Hypothesis

The IIS/IGF-1/mTORC1 signaling axis directly suppresses PAX6 transcription in limbal epithelial stem cells (LESCs) through mTORC1‑dependent phosphorylation of the histone acetyltransferase p300, reducing its activity at the PAX6 promoter and leading to epigenetic silencing. This positions mTORC1 as an upstream controller that couples nutrient sensing to the age‑related decline of PAX6, thereby driving the accumulation of dysfunctional LESC‑like cells.

Mechanistic Rationale

• mTORC1 activates S6K1, which can phosphorylate p300 on serine residues known to diminish its acetyltransferase activity (see [3] for mTORC1‑S6K1 signaling breadth).
• Reduced p300 activity lowers H3K27ac at the PAX6 enhancer, establishing a repressive chromatin state that diminishes PAX6 mRNA despite unchanged transcription factor availability.
• PAX6 loss then triggers stress signatures and impaired differentiation, as shown in Pax6‑deficient mice ([1]).

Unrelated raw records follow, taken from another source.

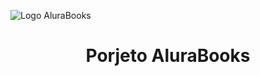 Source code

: ![Logo AluraBooks](https://github.com/user-attachments/assets/1f1d9b62-5631-4033-bb00-ae2b7e9b61ec)

<h1 align="center">Porjeto AluraBooks</h1>

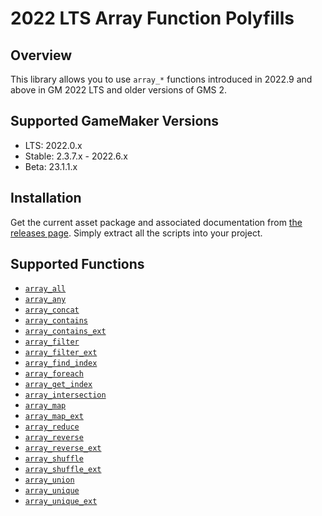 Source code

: # 2022 LTS Array Function Polyfills

## Overview

This library allows you to use `array_*` functions introduced in 2022.9 and above in GM 2022 LTS and older versions of GMS 2.

## Supported GameMaker Versions

- LTS: 2022.0.x
- Stable: 2.3.7.x - 2022.6.x
- Beta: 23.1.1.x

## Installation

Get the current asset package and associated documentation from [the releases page](https://github.com/dicksonlaw583/LTSArrayPolyfill/releases). Simply extract all the scripts into your project.

## Supported Functions

- [`array_all`](https://manual.yoyogames.com/#t=GameMaker_Language%2FGML_Reference%2FVariable_Functions%2Farray_all.htm)
- [`array_any`](https://manual.yoyogames.com/#t=GameMaker_Language%2FGML_Reference%2FVariable_Functions%2Farray_any.htm)
- [`array_concat`](https://manual.yoyogames.com/#t=GameMaker_Language%2FGML_Reference%2FVariable_Functions%2Farray_concat.htm)
- [`array_contains`](https://manual.yoyogames.com/#t=GameMaker_Language%2FGML_Reference%2FVariable_Functions%2Farray_contains.htm)
- [`array_contains_ext`](https://manual.yoyogames.com/#t=GameMaker_Language%2FGML_Reference%2FVariable_Functions%2Farray_contains_ext.htm)
- [`array_filter`](https://manual.yoyogames.com/#t=GameMaker_Language%2FGML_Reference%2FVariable_Functions%2Farray_filter.htm)
- [`array_filter_ext`](https://manual.yoyogames.com/#t=GameMaker_Language%2FGML_Reference%2FVariable_Functions%2Farray_filter_ext.htm)
- [`array_find_index`](https://manual.yoyogames.com/#t=GameMaker_Language%2FGML_Reference%2FVariable_Functions%2Farray_find_index.htm)
- [`array_foreach`](https://manual.yoyogames.com/#t=GameMaker_Language%2FGML_Reference%2FVariable_Functions%2Farray_foreach.htm)
- [`array_get_index`](https://manual.yoyogames.com/#t=GameMaker_Language%2FGML_Reference%2FVariable_Functions%2Farray_get_index.htm)
- [`array_intersection`](https://manual.yoyogames.com/#t=GameMaker_Language%2FGML_Reference%2FVariable_Functions%2Farray_intersection.htm)
- [`array_map`](https://manual.yoyogames.com/#t=GameMaker_Language%2FGML_Reference%2FVariable_Functions%2Farray_map.htm)
- [`array_map_ext`](https://manual.yoyogames.com/#t=GameMaker_Language%2FGML_Reference%2FVariable_Functions%2Farray_map_ext.htm)
- [`array_reduce`](https://manual.yoyogames.com/#t=GameMaker_Language%2FGML_Reference%2FVariable_Functions%2Farray_reduce.htm)
- [`array_reverse`](https://manual.yoyogames.com/#t=GameMaker_Language%2FGML_Reference%2FVariable_Functions%2Farray_reverse.htm)
- [`array_reverse_ext`](https://manual.yoyogames.com/#t=GameMaker_Language%2FGML_Reference%2FVariable_Functions%2Farray_reverse_ext.htm)
- [`array_shuffle`](https://manual.yoyogames.com/#t=GameMaker_Language%2FGML_Reference%2FVariable_Functions%2Farray_shuffle.htm)
- [`array_shuffle_ext`](https://manual.yoyogames.com/#t=GameMaker_Language%2FGML_Reference%2FVariable_Functions%2Farray_shuffle_ext.htm)
- [`array_union`](https://manual.yoyogames.com/#t=GameMaker_Language%2FGML_Reference%2FVariable_Functions%2Farray_union.htm)
- [`array_unique`](https://manual.yoyogames.com/#t=GameMaker_Language%2FGML_Reference%2FVariable_Functions%2Farray_unique.htm)
- [`array_unique_ext`](https://manual.yoyogames.com/#t=GameMaker_Language%2FGML_Reference%2FVariable_Functions%2Farray_unique_ext.htm)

Thus, PAX6 decline is not merely a downstream marker but a consequential effector of mTORC1‑mediated epigenetic reprogramming.

Testable Predictions

1. Pharmacologic inhibition of mTORC1 (e.g., rapamycin or torin1) in aged mouse limbus will increase p300 acetylation, restore H3K27ac at the PAX6 locus, elevate PAX6 expression, and rescue LESC proliferative and differentiation capacity.
2. Genetic activation of mTORC1 in young LESCs (via Rheb overexpression or TSC1 knockout) will recapitulate the epigenetic changes (decreased p300 activity, loss of H3K27ac) and cause PAX6 down‑regulation together with aging‑like phenotypes.
3. CRISPR‑mediated disruption of the S6K1 phosphorylation sites on p300 will block mTORC1‑dependent PAX6 silencing, rendering LESC resistant to rapamycin‑insensitive aging signals.

Experimental Approach

• In vivo: Treat 20‑month‑old mice with rapamycin (10 mg/kg, i.p., three times weekly) for 8 weeks; isolate limbal epithelium; perform ChIP‑qPCR for H3K27ac and p300 at the PAX6 enhancer, RT‑qPCR and immunofluorescence for PAX6, and colony‑forming efficiency assays.
• Ex vivo: Culture human LESCs from young donors; transfect with constitutively active Rheb; assess p300 phosphorylation (phospho‑specific antibody), H3K27ac ChIP, PAX6 mRNA/protein, and differentiation markers (K3, K12).
• Genetic: Generate Pax6‑fl;K12‑CreERT2 mice with inducible TSC1 deletion in the limbus; monitor PAX6 loss and functional decline over time.

Falsifiability

If mTORC1 inhibition fails to increase p300 activity, H3K27ac, or PAX6 levels in aged limbus, or if forced mTORC1 activation does not reduce PAX6, the hypothesis is refuted. Conversely, confirmation would support a unified upstream controller (mTORC1) acting through an epigenetic hub (p300) to drive a key aging hallmark (PAX6 loss) in a specific stem cell niche.